Biliyorsunuz geçtiğimiz hafta içi son enflasyon rakamları açıklandı. Resmi rakamlar yani TÜİK verilerine göre enflasyon yüzde 85,51. Gayri resmi rakamlar ise TÜİK verilerinin tam 100 puan üzerinde yüzde 185,34 diyor enflasyon için. Arada uçurum gibi fark var iki veri arasında. Peki hangisine inanacağız? Ben verileri bir kenara bırakarak gerçek hayata ve bize yaşattıklarına bakacağım şimdi. Hayatın kendisine inanacağım anlayacağınız.

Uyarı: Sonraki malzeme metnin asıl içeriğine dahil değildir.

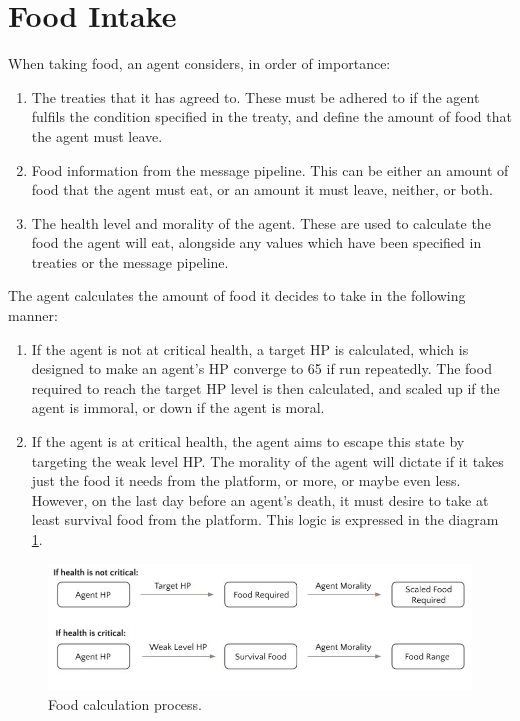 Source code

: \section{Food Intake}\label{sec:food_intake}
When taking food, an agent considers, in order of importance:
\begin{enumerate}
    \item The treaties that it  has  agreed to. These must be adhered to if the agent fulfils the condition specified in the treaty, and define the amount of food that the agent must leave. 
    \item Food information from the message pipeline. This can be either an amount of food that the agent must eat, or an amount it must leave, neither, or both.
    \item The health level and morality of the agent. These are used to calculate the food the agent will eat, alongside any values which have been specified in treaties or the message pipeline.
\end{enumerate}
The agent calculates the amount of food it decides to take in the following manner: 
\begin{enumerate}
    \item If the agent is not at critical health, a target HP is calculated, which is designed to make an agent's HP converge to 65 if run repeatedly. The food required to reach the target HP level is then calculated, and scaled up if the agent is immoral, or down if the agent is moral.
    \item If the agent is at critical health, the agent aims to escape this state by targeting the weak level HP. The morality of the agent will dictate if it takes just the food it needs from the platform, or more, or maybe even less. However, on the last day before an agent’s death, it must desire to take at least survival food from the platform. This logic is expressed in the diagram \ref{fig:food-diagram}.
\end{enumerate}
\begin{figure}[htb]
    \centering
    \includegraphics[width=0.5\linewidth]{005_team_3_agent_design/images/diagram1.jpg}
    \caption{Food calculation process.}
    \label{fig:food-diagram}
\end{figure}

***Bir ailenin en önemli ihtiyaç kalemleri hiç şüphesiz temel tüketim malzemeleri. Zincir marketlerde 20 liradan ucuz süt bulmak hemen hemen imkansız. Yumurtanın tanesi 2 lirayı çoktan aşmış durumda. 15’li yumurta kolisi 35 liradan daha pahalı. Peynirin kilogram fiyatı en az 120 lira. Bu liste uzar gider. Burada işin kötüsü bu söylediğim fiyatlar anlık. Yani ben yazıyı yayınladığım zaman muhtemelen daha da artacak bu ürünlerin fiyatları. Her gün aldığımız her ürüne yeni bir zam geliyor. Yakıta zam geliyor, elektriğe zam geliyor, yakında aldığımız nefese dahi zam gelme ihtimali olabilir.

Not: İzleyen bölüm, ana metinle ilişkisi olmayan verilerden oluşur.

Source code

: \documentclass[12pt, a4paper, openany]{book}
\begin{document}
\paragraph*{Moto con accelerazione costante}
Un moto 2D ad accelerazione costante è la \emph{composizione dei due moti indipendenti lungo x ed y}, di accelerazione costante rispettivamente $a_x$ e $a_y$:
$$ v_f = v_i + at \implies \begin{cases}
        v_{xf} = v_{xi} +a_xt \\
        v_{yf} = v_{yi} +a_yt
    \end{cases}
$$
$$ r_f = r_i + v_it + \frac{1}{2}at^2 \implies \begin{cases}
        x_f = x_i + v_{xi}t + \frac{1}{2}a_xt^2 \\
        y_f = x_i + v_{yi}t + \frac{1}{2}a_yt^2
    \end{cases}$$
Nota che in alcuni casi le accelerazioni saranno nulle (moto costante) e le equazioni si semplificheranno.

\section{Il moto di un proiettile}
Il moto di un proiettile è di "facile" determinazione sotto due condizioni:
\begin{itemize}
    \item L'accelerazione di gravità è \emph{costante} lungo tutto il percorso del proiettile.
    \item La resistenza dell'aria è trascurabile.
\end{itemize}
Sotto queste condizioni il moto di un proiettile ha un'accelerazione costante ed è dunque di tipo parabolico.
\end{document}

***Şimdi bu zam konusuna bir virgül koyup yazımın sonunda döneceğim. Yazının asıl meselesini ise şimdi söyleyeceğim. Müjdemi isterim. Bunca zam ve ekonomik sıkıntı arasında yüzünüzü gülümseteceğim bu haberle. Hadi yine iyisiniz çünkü bu kış montu ve botu nasıl alacağım diye kara kara düşünmenize gerek kalmadı. Çünkü bankalar online alışveriş sitelerinde mont ve bot kredisi vermeye başladı. Hem de 36 ay taksit fırsatıyla. Evet evet yanlış okumadınız bot ve mont için kredi alabileceksiniz. Kira öder gibi ev sahibi olma hayaliyle yaşayan milyonlar şimdi kira öder gibi mont ve bot sahibi olabilecekler. Koca bir nesil Rus roman karakterleri gibi yaşamaya başladı. Eski bir palto ve birkaç lira. Ama üzülmeyin çünkü eski paltolarınızı tam 36 taksit imkanıyla yeni bir paltoyla değiştirebilirsiniz. Ama birkaç lira için bir çözüm yok şimdilik.
***Bir müjdem! daha var. İGDAŞ bankalarla yaptığı anlaşmayla İstanbul’da yaşayan vatandaşların doğalgaz faturalarını kredi kartıyla vade farksız taksitle ödeyebileceğini açıklamış. Bence güzel adım. Çünkü bu kış birkaç bin lira gelecek faturaları ödemek imkansız hale gelebilir. Kış kendini iyiden iyiye hissettirmeden diğer enerji şirketleri de benzer adımlar atmalı. Ben yakında bu tür adımların atılacağını düşünüyorum. Çünkü mevcut ödeme sisteminde firmaların vatandaştan yüksek fatura bedellerini toplaması çok zor olabilir. Zaten bu adım atılmazsa vatandaşın kışı daha da zor geçecek.
Yukarıda okuduğunuz ve birbirinden ayrıymış gibi duran yıldızlı 3 paragraftan sonra yazımın son bölümüne geçiyorum. Ne yazık ki içler acısı halimiz ortada. Her an zam gelen temel ihtiyaç ürünleri, krediyle satılan kışlıklar ve ödemek için taksitlendirdiğimiz faturalar. İşte bu 3 örnek bizim gerçek enflasyonumuz. Hayatımızın kendisi. Ne ihracatın artması ne de büyüme rakamları vatandaşın derdine derman olmuyorsa ne işe yarar. Bugün bir mont bir bot için kredi çekmek zorunda kalan vatandaşa ihracatı, büyümeyi anlatamazsınız. Vatandaşa yarınlarda bir kilo et alabilmek için kredi çekmek zorunda olmayacağının garantisini vermeniz lazım.
Lütfen gülme sayın okuyan. Aklına gelir miydi bir mont için 36 ay taksit ödeyeceğin?